* **RECORDS PROVIDED**
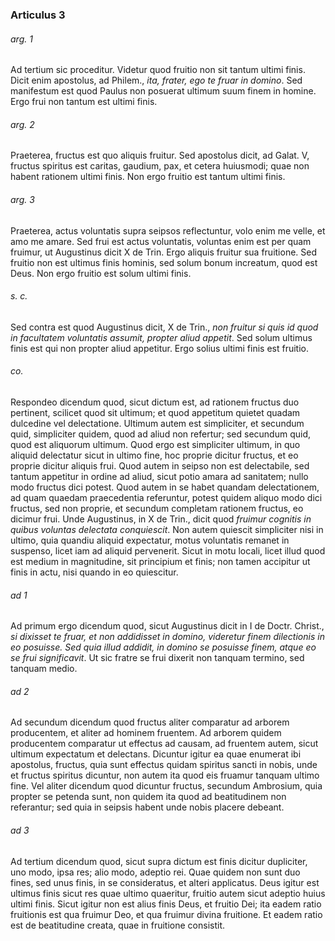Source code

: ### Articulus 3

###### arg. 1
Ad tertium sic proceditur. Videtur quod fruitio non sit tantum ultimi finis. Dicit enim apostolus, ad Philem., *ita, frater, ego te fruar in domino*. Sed manifestum est quod Paulus non posuerat ultimum suum finem in homine. Ergo frui non tantum est ultimi finis.

###### arg. 2
Praeterea, fructus est quo aliquis fruitur. Sed apostolus dicit, ad Galat. V, fructus spiritus est caritas, gaudium, pax, et cetera huiusmodi; quae non habent rationem ultimi finis. Non ergo fruitio est tantum ultimi finis.

###### arg. 3
Praeterea, actus voluntatis supra seipsos reflectuntur, volo enim me velle, et amo me amare. Sed frui est actus voluntatis, voluntas enim est per quam fruimur, ut Augustinus dicit X de Trin. Ergo aliquis fruitur sua fruitione. Sed fruitio non est ultimus finis hominis, sed solum bonum increatum, quod est Deus. Non ergo fruitio est solum ultimi finis.

###### s. c.
Sed contra est quod Augustinus dicit, X de Trin., *non fruitur si quis id quod in facultatem voluntatis assumit, propter aliud appetit*. Sed solum ultimus finis est qui non propter aliud appetitur. Ergo solius ultimi finis est fruitio.

###### co.
Respondeo dicendum quod, sicut dictum est, ad rationem fructus duo pertinent, scilicet quod sit ultimum; et quod appetitum quietet quadam dulcedine vel delectatione. Ultimum autem est simpliciter, et secundum quid, simpliciter quidem, quod ad aliud non refertur; sed secundum quid, quod est aliquorum ultimum. Quod ergo est simpliciter ultimum, in quo aliquid delectatur sicut in ultimo fine, hoc proprie dicitur fructus, et eo proprie dicitur aliquis frui. Quod autem in seipso non est delectabile, sed tantum appetitur in ordine ad aliud, sicut potio amara ad sanitatem; nullo modo fructus dici potest. Quod autem in se habet quandam delectationem, ad quam quaedam praecedentia referuntur, potest quidem aliquo modo dici fructus, sed non proprie, et secundum completam rationem fructus, eo dicimur frui. Unde Augustinus, in X de Trin., dicit quod *fruimur cognitis in quibus voluntas delectata conquiescit*. Non autem quiescit simpliciter nisi in ultimo, quia quandiu aliquid expectatur, motus voluntatis remanet in suspenso, licet iam ad aliquid pervenerit. Sicut in motu locali, licet illud quod est medium in magnitudine, sit principium et finis; non tamen accipitur ut finis in actu, nisi quando in eo quiescitur.

###### ad 1
Ad primum ergo dicendum quod, sicut Augustinus dicit in I de Doctr. Christ., *si dixisset te fruar, et non addidisset in domino, videretur finem dilectionis in eo posuisse. Sed quia illud addidit, in domino se posuisse finem, atque eo se frui significavit*. Ut sic fratre se frui dixerit non tanquam termino, sed tanquam medio.

###### ad 2
Ad secundum dicendum quod fructus aliter comparatur ad arborem producentem, et aliter ad hominem fruentem. Ad arborem quidem producentem comparatur ut effectus ad causam, ad fruentem autem, sicut ultimum expectatum et delectans. Dicuntur igitur ea quae enumerat ibi apostolus, fructus, quia sunt effectus quidam spiritus sancti in nobis, unde et fructus spiritus dicuntur, non autem ita quod eis fruamur tanquam ultimo fine. Vel aliter dicendum quod dicuntur fructus, secundum Ambrosium, quia propter se petenda sunt, non quidem ita quod ad beatitudinem non referantur; sed quia in seipsis habent unde nobis placere debeant.

###### ad 3
Ad tertium dicendum quod, sicut supra dictum est finis dicitur dupliciter, uno modo, ipsa res; alio modo, adeptio rei. Quae quidem non sunt duo fines, sed unus finis, in se consideratus, et alteri applicatus. Deus igitur est ultimus finis sicut res quae ultimo quaeritur, fruitio autem sicut adeptio huius ultimi finis. Sicut igitur non est alius finis Deus, et fruitio Dei; ita eadem ratio fruitionis est qua fruimur Deo, et qua fruimur divina fruitione. Et eadem ratio est de beatitudine creata, quae in fruitione consistit.

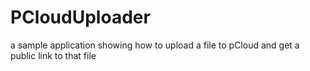 # PCloudUploader
a sample application showing how to upload a file to pCloud and get a public link to that file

* **WHAT YOU WILL DO**
Among the records above, find the lines that contain "propter" and copy every one.

* **FINISHED EXERCISE**
Sed contra est quod Augustinus dicit, X de Trin., *non fruitur si quis id quod in facultatem voluntatis assumit, propter aliud appetit*. Sed solum ultimus finis est qui non propter aliud appetitur. Ergo solius ultimi finis est fruitio.
Ad secundum dicendum quod fructus aliter comparatur ad arborem producentem, et aliter ad hominem fruentem. Ad arborem quidem producentem comparatur ut effectus ad causam, ad fruentem autem, sicut ultimum expectatum et delectans. Dicuntur igitur ea quae enumerat ibi apostolus, fructus, quia sunt effectus quidam spiritus sancti in nobis, unde et fructus spiritus dicuntur, non autem ita quod eis fruamur tanquam ultimo fine. Vel aliter dicendum quod dicuntur fructus, secundum Ambrosium, quia propter se petenda sunt, non quidem ita quod ad beatitudinem non referantur; sed quia in seipsis habent unde nobis placere debeant.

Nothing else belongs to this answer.